DATA EXCERPTS —
------------

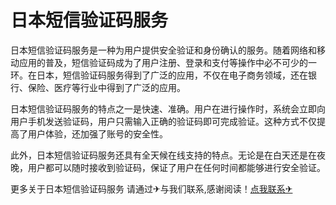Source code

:# 日本短信验证码服务

日本短信验证码服务是一种为用户提供安全验证和身份确认的服务。随着网络和移动应用的普及，短信验证码成为了用户注册、登录和支付等操作中必不可少的一环。在日本，短信验证码服务得到了广泛的应用，不仅在电子商务领域，还在银行、保险、医疗等行业中得到了广泛的应用。

日本短信验证码服务的特点之一是快速、准确。用户在进行操作时，系统会立即向用户手机发送验证码，用户只需输入正确的验证码即可完成验证。这种方式不仅提高了用户体验，还加强了账号的安全性。

此外，日本短信验证码服务还具有全天候在线支持的特点。无论是在白天还是在夜晚，用户都可以随时接收到验证码，保证了用户在任何时间都能够进行安全验证。

更多关于日本短信验证码服务 请通过✈与我们联系,感谢阅读！[点我联系✈](https://qa.G208.com)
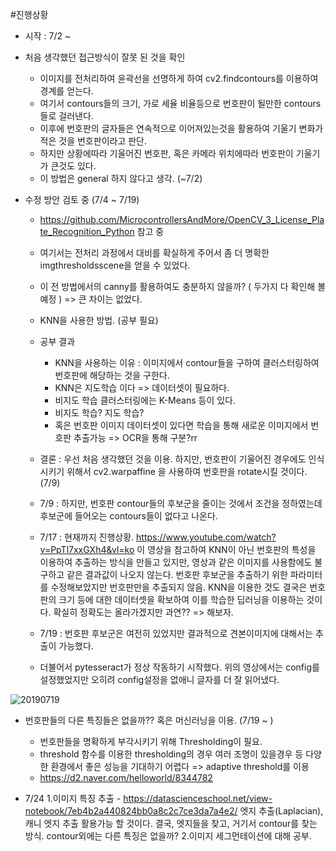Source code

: #진행상황

- 시작 : 7/2 ~
- 처음 생각했던 접근방식이 잘못 된 것을 확인
  - 이미지를 전처리하여 윤곽선을 선명하게 하여 cv2.findcontours를 이용하여 경계를 얻는다.
  - 여기서 contours들의 크기, 가로 세율 비율등으로 번호판이 될만한 contours들로 걸러낸다.
  - 이후에 번호판의 글자들은 연속적으로 이어져있는것을 활용하여 기울기 변화가 적은 것을 번호판이라고 판단.
  - 하지만 상황에따라 기울어진 번호판, 혹은 카메라 위치에따라 번호판이 기울기가 큰것도 있다.
  - 이 방법은 general 하지 않다고 생각. (~7/2)


- 수정 방안 검토 중 (7/4 ~ 7/19)
  - https://github.com/MicrocontrollersAndMore/OpenCV_3_License_Plate_Recognition_Python 참고 중
  - 여기서는 전처리 과정에서 대비를 확실하게 주어서 좀 더 명확한 imgthresholdsscene을 얻을 수 있었다.
  - 이 전 방법에서의 canny를 활용하여도 충분하지 않을까? ( 두가지 다 확인해 볼 예정 ) => 큰 차이는 없었다.
  - KNN을 사용한 방법. (공부 필요)
  
  - 공부 결과
    - KNN을 사용하는 이유 : 이미지에서 contour들을 구하여 클러스터링하여 번호판에 해당하는 것을 구한다.
    - KNN은 지도학습 이다 => 데이터셋이 필요하다.
    - 비지도 학습 클러스터링에는 K-Means 등이 있다.
    - 비지도 학습? 지도 학습?
    - 혹은 번호판 이미지 데이터셋이 있다면 학습을 통해 새로운 이미지에서 번호판 추출가능 => OCR을 통해 구분?rr
    
  - 결론 : 우선 처음 생각했던 것을 이용. 하지만, 번호판이 기울어진 경우에도 인식시키기 위해서 cv2.warpaffine 을 사용하여 번호판을 rotate시킬 것이다.
    (7/9)
    
  - 7/9 : 하지만, 번호판 contour들의 후보군을 줄이는 것에서 조건을 정하였는데 후보군에 들어오는 contours들이 없다고 나온다.
  
  - 7/17 : 현재까지 진행상황. https://www.youtube.com/watch?v=PpTl7xxGXh4&vl=ko 이 영상을 참고하여 KNN이 아닌 번호판의 특성을 이용하여 추출하는 방식을 만들고 있지만, 영상과 같은 이미지를 사용함에도 불구하고 같은 결과값이 나오지 않는다. 번호판 후보군을 추출하기 위한 파라미터를 수정해보았지만 번호판만을 추출되지 않음. 
  KNN을 이용한 것도 결국은 번호판의 크기 등에 대한 데이터셋을 확보하여 이를 학습한 딥러닝을 이용하는 것이다. 확실히 정확도는 올라가겠지만 과연?? => 해보자.
  
  - 7/19 : 번호판 후보군은 여전히 있었지만 결과적으로 견본이미지에 대해서는 추출이 가능했다. 
  - 더불어서 pytesseract가 정상 작동하기 시작했다. 위의 영상에서는 config를 설정했었지만 오히려 config설정을 없애니 글자를 더 잘 읽어냈다.
  

  
![20190719](https://user-images.githubusercontent.com/38280229/61512166-fe6b2700-aa33-11e9-870e-d676c7e80b09.png)


  - 번호판들의 다른 특징들은 없을까?? 혹은 머신러닝을 이용. (7/19 ~ ) 
    - 번호판들을 명확하게 부각시키기 위해 Thresholding이 필요.
    - threshold 함수를 이용한 thresholding의 경우 여러 조명이 있을경우 등 다양한 환경에서 좋은 성능을 기대하기 어렵다 => adaptive threshold를 이용
    - https://d2.naver.com/helloworld/8344782 
  
  - 7/24 
    1.이미지 특징 추출 - https://datascienceschool.net/view-notebook/7eb4b2a440824bb0a8c2c7ce3da7a4e2/
      엣지 추출(Laplacian), 캐니 엣지 추출 활용가능 할 것이다. 
      결국, 엣지들을 찾고, 거기서 contour를 찾는 방식. contour외에는 다른 특징은 없을까? 
    2.이미지 세그먼테이션에 대해 공부.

------------

Your answer should contain all the material above, written out exactly, and none of the pictures.

ANSWER BOX —
Source code

:# 日本短信验证码服务

日本短信验证码服务是一种为用户提供安全验证和身份确认的服务。随着网络和移动应用的普及，短信验证码成为了用户注册、登录和支付等操作中必不可少的一环。在日本，短信验证码服务得到了广泛的应用，不仅在电子商务领域，还在银行、保险、医疗等行业中得到了广泛的应用。

日本短信验证码服务的特点之一是快速、准确。用户在进行操作时，系统会立即向用户手机发送验证码，用户只需输入正确的验证码即可完成验证。这种方式不仅提高了用户体验，还加强了账号的安全性。

此外，日本短信验证码服务还具有全天候在线支持的特点。无论是在白天还是在夜晚，用户都可以随时接收到验证码，保证了用户在任何时间都能够进行安全验证。

更多关于日本短信验证码服务 请通过✈与我们联系,感谢阅读！[点我联系✈](https://qa.G208.com)
Source code

: #진행상황

- 시작 : 7/2 ~
- 처음 생각했던 접근방식이 잘못 된 것을 확인
  - 이미지를 전처리하여 윤곽선을 선명하게 하여 cv2.findcontours를 이용하여 경계를 얻는다.
  - 여기서 contours들의 크기, 가로 세율 비율등으로 번호판이 될만한 contours들로 걸러낸다.
  - 이후에 번호판의 글자들은 연속적으로 이어져있는것을 활용하여 기울기 변화가 적은 것을 번호판이라고 판단.
  - 하지만 상황에따라 기울어진 번호판, 혹은 카메라 위치에따라 번호판이 기울기가 큰것도 있다.
  - 이 방법은 general 하지 않다고 생각. (~7/2)


- 수정 방안 검토 중 (7/4 ~ 7/19)
  - https://github.com/MicrocontrollersAndMore/OpenCV_3_License_Plate_Recognition_Python 참고 중
  - 여기서는 전처리 과정에서 대비를 확실하게 주어서 좀 더 명확한 imgthresholdsscene을 얻을 수 있었다.
  - 이 전 방법에서의 canny를 활용하여도 충분하지 않을까? ( 두가지 다 확인해 볼 예정 ) => 큰 차이는 없었다.
  - KNN을 사용한 방법. (공부 필요)
  
  - 공부 결과
    - KNN을 사용하는 이유 : 이미지에서 contour들을 구하여 클러스터링하여 번호판에 해당하는 것을 구한다.
    - KNN은 지도학습 이다 => 데이터셋이 필요하다.
    - 비지도 학습 클러스터링에는 K-Means 등이 있다.
    - 비지도 학습? 지도 학습?
    - 혹은 번호판 이미지 데이터셋이 있다면 학습을 통해 새로운 이미지에서 번호판 추출가능 => OCR을 통해 구분?rr
    
  - 결론 : 우선 처음 생각했던 것을 이용. 하지만, 번호판이 기울어진 경우에도 인식시키기 위해서 cv2.warpaffine 을 사용하여 번호판을 rotate시킬 것이다.
    (7/9)
    
  - 7/9 : 하지만, 번호판 contour들의 후보군을 줄이는 것에서 조건을 정하였는데 후보군에 들어오는 contours들이 없다고 나온다.
  
  - 7/17 : 현재까지 진행상황. https://www.youtube.com/watch?v=PpTl7xxGXh4&vl=ko 이 영상을 참고하여 KNN이 아닌 번호판의 특성을 이용하여 추출하는 방식을 만들고 있지만, 영상과 같은 이미지를 사용함에도 불구하고 같은 결과값이 나오지 않는다. 번호판 후보군을 추출하기 위한 파라미터를 수정해보았지만 번호판만을 추출되지 않음. 
  KNN을 이용한 것도 결국은 번호판의 크기 등에 대한 데이터셋을 확보하여 이를 학습한 딥러닝을 이용하는 것이다. 확실히 정확도는 올라가겠지만 과연?? => 해보자.
  
  - 7/19 : 번호판 후보군은 여전히 있었지만 결과적으로 견본이미지에 대해서는 추출이 가능했다. 
  - 더불어서 pytesseract가 정상 작동하기 시작했다. 위의 영상에서는 config를 설정했었지만 오히려 config설정을 없애니 글자를 더 잘 읽어냈다.
  

  
![20190719](https://user-images.githubusercontent.com/38280229/61512166-fe6b2700-aa33-11e9-870e-d676c7e80b09.png)


  - 번호판들의 다른 특징들은 없을까?? 혹은 머신러닝을 이용. (7/19 ~ ) 
    - 번호판들을 명확하게 부각시키기 위해 Thresholding이 필요.
    - threshold 함수를 이용한 thresholding의 경우 여러 조명이 있을경우 등 다양한 환경에서 좋은 성능을 기대하기 어렵다 => adaptive threshold를 이용
    - https://d2.naver.com/helloworld/8344782 
  
  - 7/24 
    1.이미지 특징 추출 - https://datascienceschool.net/view-notebook/7eb4b2a440824bb0a8c2c7ce3da7a4e2/
      엣지 추출(Laplacian), 캐니 엣지 추출 활용가능 할 것이다. 
      결국, 엣지들을 찾고, 거기서 contour를 찾는 방식. contour외에는 다른 특징은 없을까? 
    2.이미지 세그먼테이션에 대해 공부.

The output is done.